#### TASK DATA
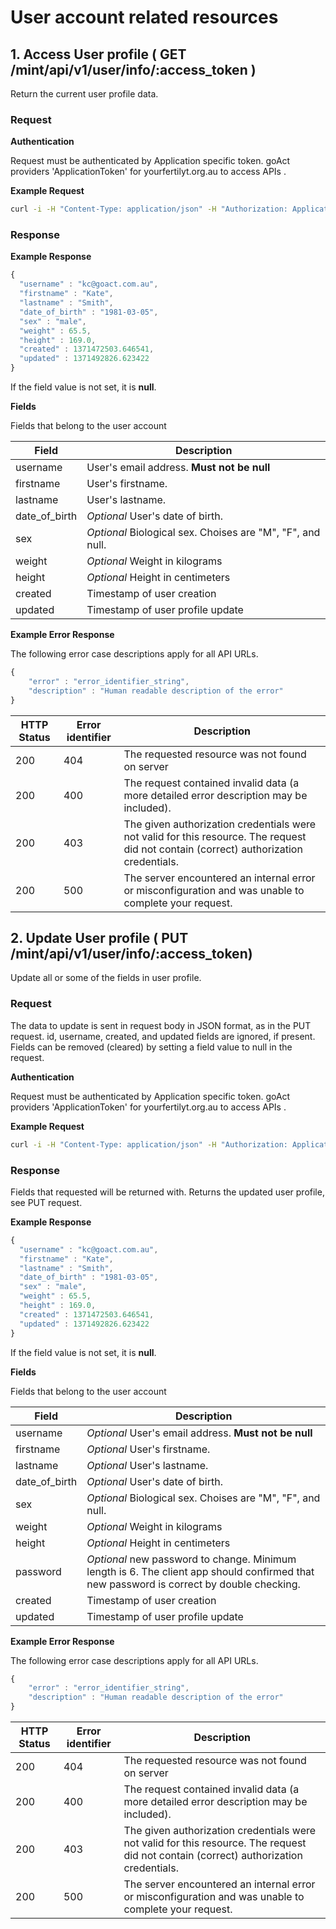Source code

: # User account related resources
 
## 1. Access User profile  ( GET /mint/api/v1/user/info/:access_token )

Return the current user profile data.

### Request 

**Authentication**
 
Request must be authenticated by Application specific token. goAct providers 'ApplicationToken' for yourfertilyt.org.au to access APIs .

**Example Request** 

```sh
curl -i -H "Content-Type: application/json" -H "Authorization: ApplicationToken 1YotnFZsEjr1zCsicMWpAAFSa" -X GET  https://test.goact.co/mint/api/v1/user/dbd4bc88-7f44-4cd7-b9f6-06db922e36c2
```


### Response

**Example Response**

```javascript
{  
  "username" : "kc@goact.com.au",
  "firstname" : "Kate",
  "lastname" : "Smith",
  "date_of_birth" : "1981-03-05",
  "sex" : "male",
  "weight" : 65.5,
  "height" : 169.0, 
  "created" : 1371472503.646541,
  "updated" : 1371492826.623422
}
```

If the field value is not set, it is **null**.


**Fields** 

Fields that belong to the user account

Field         | Description
--------------|-------- 
username      | User's email address. **Must not be null**
firstname     | User's firstname.
lastname      | User's lastname.
date_of_birth | *Optional* User's date of birth.
sex           | *Optional* Biological sex. Choises are "M", "F", and null.
weight        | *Optional* Weight in kilograms
height        | *Optional* Height in centimeters 
created       | Timestamp of user creation
updated       | Timestamp of user profile update
 
 
**Example Error Response** 

The following error case descriptions apply for all API URLs. 

```javascript
{
    "error" : "error_identifier_string",
    "description" : "Human readable description of the error"
}
``` 

 HTTP Status |Error identifier  | Description
-------------|------------------|------------
200          |              404 | The requested resource was not found on server 
200          |              400 | The request contained invalid data (a more detailed error description may be included).
200          |              403 | The given authorization credentials were not valid for this resource. The request did not contain (correct) authorization credentials.
200          |              500 | The server encountered an internal error or misconfiguration and was unable to complete your request.



## 2. Update User profile ( PUT /mint/api/v1/user/info/:access_token)

Update all or some of the fields in user profile.

### Request  

The data to update is sent in request body in JSON format, as in the PUT request. id, username, created, and updated fields are ignored, if present.
Fields can be removed (cleared) by setting a field value to null in the request.

**Authentication**
 
Request must be authenticated by Application specific token. goAct providers 'ApplicationToken' for yourfertilyt.org.au to access APIs .

**Example Request** 

```sh
curl -i -H "Content-Type: application/json" -H "Authorization: ApplicationToken 1YotnFZsEjr1zCsicMWpAAFSa" -X PUT -d '{"firstname":"Kate", "lastname":"Smith", "date_of_birth":"1981-03-05","sex":"male", "weight" : 65.5, "height" : 169.0, "password": "newpaswd!23"}' https://test.goact.co/mint/api/v1/user/dbd4bc88-7f44-4cd7-b9f6-06db922e36c2
```

### Response

Fields that requested will be returned with. 
Returns the updated user profile, see PUT request.

**Example Response**

```javascript
{ 
  "username" : "kc@goact.com.au",
  "firstname" : "Kate",
  "lastname" : "Smith",
  "date_of_birth" : "1981-03-05",
  "sex" : "male",
  "weight" : 65.5,
  "height" : 169.0, 
  "created" : 1371472503.646541,
  "updated" : 1371492826.623422
}
```

If the field value is not set, it is **null**.


**Fields** 

Fields that belong to the user account

Field         | Description
--------------|-------- 
username      | *Optional* User's email address. **Must not be null**
firstname     | *Optional* User's firstname.
lastname      | *Optional* User's lastname.
date_of_birth | *Optional* User's date of birth.
sex           | *Optional* Biological sex. Choises are "M", "F", and null.
weight        | *Optional* Weight in kilograms
height        | *Optional* Height in centimeters 
password      | *Optional* new password to change. Minimum length is 6. The client app should confirmed that new password is correct by double checking.   
created       | Timestamp of user creation
updated       | Timestamp of user profile update

 
**Example Error Response** 

The following error case descriptions apply for all API URLs. 

```javascript
{
    "error" : "error_identifier_string",
    "description" : "Human readable description of the error"
}
``` 

 HTTP Status |Error identifier  | Description
-------------|------------------|------------
200          |              404 | The requested resource was not found on server 
200          |              400 | The request contained invalid data (a more detailed error description may be included).
200          |              403 | The given authorization credentials were not valid for this resource. The request did not contain (correct) authorization credentials.
200          |              500 | The server encountered an internal error or misconfiguration and was unable to complete your request.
########
Keep every word of the material exactly as given. Drop the pictures.

--- WRITTEN RESPONSE ---
Source code

: # User account related resources
 
## 1. Access User profile  ( GET /mint/api/v1/user/info/:access_token )

Return the current user profile data.

### Request 

**Authentication**
 
Request must be authenticated by Application specific token. goAct providers 'ApplicationToken' for yourfertilyt.org.au to access APIs .

**Example Request** 

```sh
curl -i -H "Content-Type: application/json" -H "Authorization: ApplicationToken 1YotnFZsEjr1zCsicMWpAAFSa" -X GET  https://test.goact.co/mint/api/v1/user/dbd4bc88-7f44-4cd7-b9f6-06db922e36c2
```


### Response

**Example Response**

```javascript
{  
  "username" : "kc@goact.com.au",
  "firstname" : "Kate",
  "lastname" : "Smith",
  "date_of_birth" : "1981-03-05",
  "sex" : "male",
  "weight" : 65.5,
  "height" : 169.0, 
  "created" : 1371472503.646541,
  "updated" : 1371492826.623422
}
```

If the field value is not set, it is **null**.


**Fields** 

Fields that belong to the user account

Field         | Description
--------------|-------- 
username      | User's email address. **Must not be null**
firstname     | User's firstname.
lastname      | User's lastname.
date_of_birth | *Optional* User's date of birth.
sex           | *Optional* Biological sex. Choises are "M", "F", and null.
weight        | *Optional* Weight in kilograms
height        | *Optional* Height in centimeters 
created       | Timestamp of user creation
updated       | Timestamp of user profile update
 
 
**Example Error Response** 

The following error case descriptions apply for all API URLs. 

```javascript
{
    "error" : "error_identifier_string",
    "description" : "Human readable description of the error"
}
``` 

 HTTP Status |Error identifier  | Description
-------------|------------------|------------
200          |              404 | The requested resource was not found on server 
200          |              400 | The request contained invalid data (a more detailed error description may be included).
200          |              403 | The given authorization credentials were not valid for this resource. The request did not contain (correct) authorization credentials.
200          |              500 | The server encountered an internal error or misconfiguration and was unable to complete your request.



## 2. Update User profile ( PUT /mint/api/v1/user/info/:access_token)

Update all or some of the fields in user profile.

### Request  

The data to update is sent in request body in JSON format, as in the PUT request. id, username, created, and updated fields are ignored, if present.
Fields can be removed (cleared) by setting a field value to null in the request.

**Authentication**
 
Request must be authenticated by Application specific token. goAct providers 'ApplicationToken' for yourfertilyt.org.au to access APIs .

**Example Request** 

```sh
curl -i -H "Content-Type: application/json" -H "Authorization: ApplicationToken 1YotnFZsEjr1zCsicMWpAAFSa" -X PUT -d '{"firstname":"Kate", "lastname":"Smith", "date_of_birth":"1981-03-05","sex":"male", "weight" : 65.5, "height" : 169.0, "password": "newpaswd!23"}' https://test.goact.co/mint/api/v1/user/dbd4bc88-7f44-4cd7-b9f6-06db922e36c2
```

### Response

Fields that requested will be returned with. 
Returns the updated user profile, see PUT request.

**Example Response**

```javascript
{ 
  "username" : "kc@goact.com.au",
  "firstname" : "Kate",
  "lastname" : "Smith",
  "date_of_birth" : "1981-03-05",
  "sex" : "male",
  "weight" : 65.5,
  "height" : 169.0, 
  "created" : 1371472503.646541,
  "updated" : 1371492826.623422
}
```

If the field value is not set, it is **null**.


**Fields** 

Fields that belong to the user account

Field         | Description
--------------|-------- 
username      | *Optional* User's email address. **Must not be null**
firstname     | *Optional* User's firstname.
lastname      | *Optional* User's lastname.
date_of_birth | *Optional* User's date of birth.
sex           | *Optional* Biological sex. Choises are "M", "F", and null.
weight        | *Optional* Weight in kilograms
height        | *Optional* Height in centimeters 
password      | *Optional* new password to change. Minimum length is 6. The client app should confirmed that new password is correct by double checking.   
created       | Timestamp of user creation
updated       | Timestamp of user profile update

 
**Example Error Response** 

The following error case descriptions apply for all API URLs. 

```javascript
{
    "error" : "error_identifier_string",
    "description" : "Human readable description of the error"
}
``` 

 HTTP Status |Error identifier  | Description
-------------|------------------|------------
200          |              404 | The requested resource was not found on server 
200          |              400 | The request contained invalid data (a more detailed error description may be included).
200          |              403 | The given authorization credentials were not valid for this resource. The request did not contain (correct) authorization credentials.
200          |              500 | The server encountered an internal error or misconfiguration and was unable to complete your request.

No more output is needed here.